Tuesday, April 20, 2010

A contrary opinion on HELOC's and banks

I recently posted an article about the concern HELOC's may have on bank capital positions. Here's a contrary opinion from another blog I follow, Calculatedrisk

The following report is from housing economist Tom Lawler:
In a House Financial Services Committee meeting today on “Second Liens and Other Barriers to Principal Reduction as an Effective Foreclosure Mitigation Program, spokespersons from BoA, Citi, JPMorgan Chase, and Wells Fargo explained the potential dangers of broad principal reductions, as well as tried to dismiss the silly claim that many second mortgages have “virtually no value” because so many borrowers with seconds have total mortgage balances at or exceeding the value of the home collateralizing those mortgages. Below are some observations on BoA’s and Chase’s testimony.

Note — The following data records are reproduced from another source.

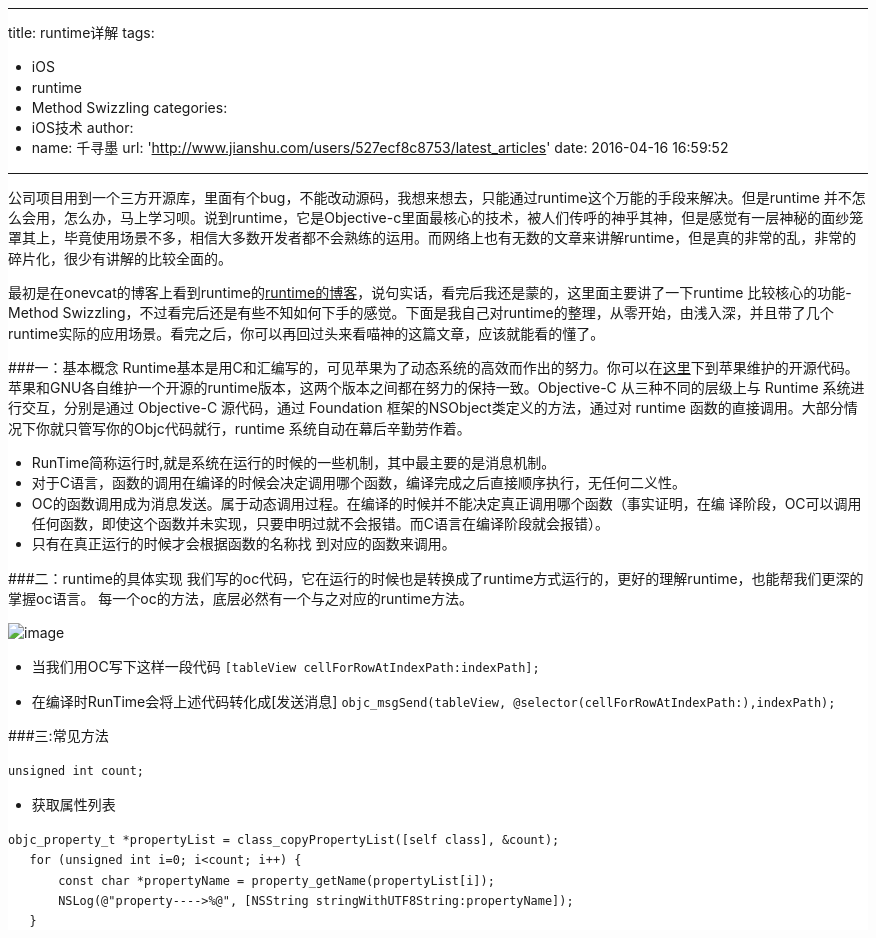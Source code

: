 
---
title: runtime详解
tags:
  - iOS
  - runtime
  - Method Swizzling
categories:
  - iOS技术
author:
  - name: 千寻墨
    url: 'http://www.jianshu.com/users/527ecf8c8753/latest_articles'
date: 2016-04-16 16:59:52
---


公司项目用到一个三方开源库，里面有个bug，不能改动源码，我想来想去，只能通过runtime这个万能的手段来解决。但是runtime 并不怎么会用，怎么办，马上学习呗。说到runtime，它是Objective-c里面最核心的技术，被人们传呼的神乎其神，但是感觉有一层神秘的面纱笼罩其上，毕竟使用场景不多，相信大多数开发者都不会熟练的运用。而网络上也有无数的文章来讲解runtime，但是真的非常的乱，非常的碎片化，很少有讲解的比较全面的。
   
最初是在onevcat的博客上看到runtime的[runtime的博客](https://onevcat.com/2012/04/objective-c-runtime/)，说句实话，看完后我还是蒙的，这里面主要讲了一下runtime 比较核心的功能-Method Swizzling，不过看完后还是有些不知如何下手的感觉。下面是我自己对runtime的整理，从零开始，由浅入深，并且带了几个runtime实际的应用场景。看完之后，你可以再回过头来看喵神的这篇文章，应该就能看的懂了。

###一：基本概念
Runtime基本是用C和汇编写的，可见苹果为了动态系统的高效而作出的努力。你可以在[这里](http://opensource.apple.com//source/objc4/)下到苹果维护的开源代码。苹果和GNU各自维护一个开源的runtime版本，这两个版本之间都在努力的保持一致。Objective-C 从三种不同的层级上与 Runtime 系统进行交互，分别是通过 Objective-C 源代码，通过 Foundation 框架的NSObject类定义的方法，通过对 runtime 函数的直接调用。大部分情况下你就只管写你的Objc代码就行，runtime 系统自动在幕后辛勤劳作着。

* RunTime简称运行时,就是系统在运行的时候的一些机制，其中最主要的是消息机制。
* 对于C语言，函数的调用在编译的时候会决定调用哪个函数，编译完成之后直接顺序执行，无任何二义性。
* OC的函数调用成为消息发送。属于动态调用过程。在编译的时候并不能决定真正调用哪个函数（事实证明，在编 译阶段，OC可以调用任何函数，即使这个函数并未实现，只要申明过就不会报错。而C语言在编译阶段就会报错）。
* 只有在真正运行的时候才会根据函数的名称找 到对应的函数来调用。

###二：runtime的具体实现
我们写的oc代码，它在运行的时候也是转换成了runtime方式运行的，更好的理解runtime，也能帮我们更深的掌握oc语言。
每一个oc的方法，底层必然有一个与之对应的runtime方法。

![image](https://raw.githubusercontent.com/suifengqjn/demoimages/master/runtime/1.png)

- 当我们用OC写下这样一段代码
`[tableView cellForRowAtIndexPath:indexPath];`

- 在编译时RunTime会将上述代码转化成[发送消息]
`objc_msgSend(tableView, @selector(cellForRowAtIndexPath:),indexPath);`

###三:常见方法

 `unsigned int count; `
 
 - 获取属性列表
 
 ```
objc_property_t *propertyList = class_copyPropertyList([self class], &count);
    for (unsigned int i=0; i<count; i++) {
        const char *propertyName = property_getName(propertyList[i]);
        NSLog(@"property---->%@", [NSString stringWithUTF8String:propertyName]);
    }
```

I'd read the whole article as it provides some counter points to my previous post. 

Monday, April 19, 2010

Greek bond yields widen further

Greek bond yield widened further today, blowing past the pre bailout highs.  The attached chart does not show today's print which was 7.61% 

Goldman Sachs' news has overwhelmed the news cycle while Greece slowly sinks . . .

Friday, April 16, 2010

Some Friday Links -- Fun for all. A physics lesson tossed in as well.

Been busy with tax day but here's some links and comments . . .

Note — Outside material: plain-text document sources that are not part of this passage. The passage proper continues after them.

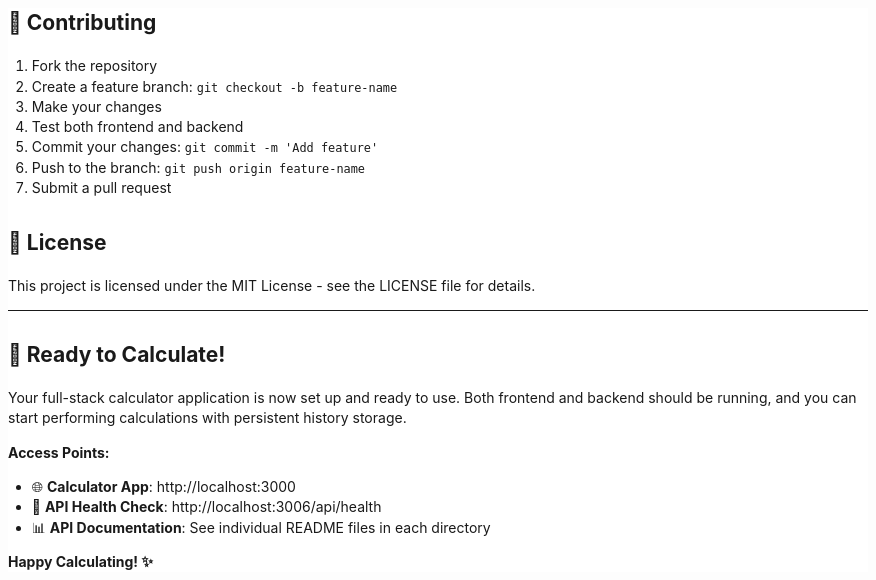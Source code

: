 ## 🤝 Contributing

1. Fork the repository
2. Create a feature branch: `git checkout -b feature-name`
3. Make your changes
4. Test both frontend and backend
5. Commit your changes: `git commit -m 'Add feature'`
6. Push to the branch: `git push origin feature-name`
7. Submit a pull request

## 📄 License

This project is licensed under the MIT License - see the LICENSE file for details.

---

## 🎉 **Ready to Calculate!**

Your full-stack calculator application is now set up and ready to use. Both frontend and backend should be running, and you can start performing calculations with persistent history storage.

**Access Points:**
- 🌐 **Calculator App**: http://localhost:3000
- 🔧 **API Health Check**: http://localhost:3006/api/health
- 📊 **API Documentation**: See individual README files in each directory

**Happy Calculating! ✨**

Greece 10 year bond yields keep rising and are very close to piercing pre bailout yields. 
Some German profs are preparing a lawsuit.  -- Telegraph.co.uk
Has Greece hit the Chandrasekhar limit and just doesn't know it yet?  Once you go passed the limit there is no turning back.

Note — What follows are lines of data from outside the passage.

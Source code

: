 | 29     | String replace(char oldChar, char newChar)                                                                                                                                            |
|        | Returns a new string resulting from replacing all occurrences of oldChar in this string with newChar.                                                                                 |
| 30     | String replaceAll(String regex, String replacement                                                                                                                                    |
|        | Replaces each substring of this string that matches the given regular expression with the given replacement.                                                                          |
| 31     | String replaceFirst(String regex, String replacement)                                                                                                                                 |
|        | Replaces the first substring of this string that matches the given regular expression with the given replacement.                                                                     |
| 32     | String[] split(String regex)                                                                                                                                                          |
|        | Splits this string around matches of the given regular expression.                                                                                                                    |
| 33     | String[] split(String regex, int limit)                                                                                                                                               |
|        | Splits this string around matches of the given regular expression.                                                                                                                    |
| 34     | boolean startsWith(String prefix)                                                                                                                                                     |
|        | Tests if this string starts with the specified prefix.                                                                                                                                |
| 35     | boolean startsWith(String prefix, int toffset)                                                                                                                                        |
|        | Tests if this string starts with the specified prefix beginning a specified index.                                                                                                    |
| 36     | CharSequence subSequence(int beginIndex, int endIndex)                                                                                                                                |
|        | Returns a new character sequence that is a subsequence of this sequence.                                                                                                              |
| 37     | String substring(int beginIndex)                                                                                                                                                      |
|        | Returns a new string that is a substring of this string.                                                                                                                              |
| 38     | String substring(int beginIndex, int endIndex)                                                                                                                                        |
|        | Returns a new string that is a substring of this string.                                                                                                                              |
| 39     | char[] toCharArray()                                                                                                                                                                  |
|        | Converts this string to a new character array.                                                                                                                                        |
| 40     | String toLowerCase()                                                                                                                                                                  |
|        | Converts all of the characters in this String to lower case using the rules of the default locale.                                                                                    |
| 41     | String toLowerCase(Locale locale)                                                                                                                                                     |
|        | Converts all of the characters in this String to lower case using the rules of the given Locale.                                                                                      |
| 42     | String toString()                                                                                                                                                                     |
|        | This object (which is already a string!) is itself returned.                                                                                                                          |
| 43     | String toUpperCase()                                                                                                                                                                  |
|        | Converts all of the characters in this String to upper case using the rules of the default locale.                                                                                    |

Some back and forth on strategic defaults fueling consumer spending:
Pro Tinfoil: Creditwritedowns
Anti Tinfoil: The Big Picture

Creditwritedowns pulls together a lot of subjects and puts a nice bow on top describing a theory I agree with:  We are in a balance sheet recession that will not produce a strong rebound and will take a long time to reconcile.  I posted the Koo and Chanos videos recently but Mr. Harrison does more work tying it all together. 

Total copper inventories have now risen for 2 weeks straight and are close to penetrating their recent peak level; LME inventories have dramatically slowed their decline and Shanghai inventories hit new highs today.  Copper's getting smacked today.  I'll write more about this soon(tm).

Thursday, April 15, 2010

Inflation update - - The slow slide continues

Inflation numbers were just released and continue to show the slow slide downwards in core CPI numbers.    I modified the chart to highlight core CPI.  As you can see it is still trending downwards along with the housing subcomponent. 

Core CPI touched the 1% yoy level in 2004.  Considering the direction of core CPI we may penetrate that lower level soon(tm)

Housing CPI is still deflating and I don't see that changing anytime soon.

While headline CPI is still higher than core I don't foresee it rising too much more without putting a serious dent in the economy.  $150 oil helped knock the economy over last time and if oil prices continue to rise it will start to crimp the economy again.

Wednesday, April 14, 2010

German legal threats may ruin Greek aid

As I mention on the side bar to the right the German courts may not approve of aid to Greece.  Here's the details (Reuters)

Greek 10 year spreads widened Tuesday and Wednesday after the weekend announcement of aid to Greece.  If this trends keeps up bond spreads will very quickly be wider than before the aid announcement.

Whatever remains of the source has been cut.